DESCRIPTION OF THE TASK: Write out exactly the lines from the one with "So that's it." through the last line of the data below, but not the pictures.

[Opening STORED DATA section]

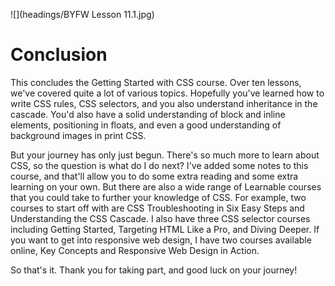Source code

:![](headings/BYFW Lesson 11.1.jpg)

# Conclusion

This concludes the Getting Started with CSS course. Over ten lessons, we've covered quite a lot of various topics. Hopefully you've learned how to write CSS rules, CSS selectors, and you also understand inheritance in the cascade. You'd also have a solid understanding of block and inline elements, positioning in floats, and even a good understanding of background images in print CSS.

But your journey has only just begun. There's so much more to learn about CSS, so the question is what do I do next? I've added some notes to this course, and that'll allow you to do some extra reading and some extra learning on your own. But there are also a wide range of Learnable courses that you could take to further your knowledge of CSS. For example, two courses to start off with are CSS Troubleshooting in Six Easy Steps and Understanding the CSS Cascade. I also have three CSS selector courses including Getting Started, Targeting HTML Like a Pro, and Diving Deeper. If you want to get into responsive web design, I have two courses available online, Key Concepts and Responsive Web Design in Action.

So that's it. Thank you for taking part, and good luck on your journey!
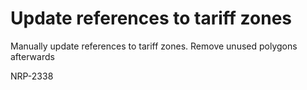 # Update references to tariff zones

Manually update references to tariff zones.
Remove unused polygons afterwards

NRP-2338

[Closing STORED DATA section]

WRITTEN SOLUTION:
So that's it. Thank you for taking part, and good luck on your journey!
 # Update references to tariff zones

Manually update references to tariff zones.
Remove unused polygons afterwards

NRP-2338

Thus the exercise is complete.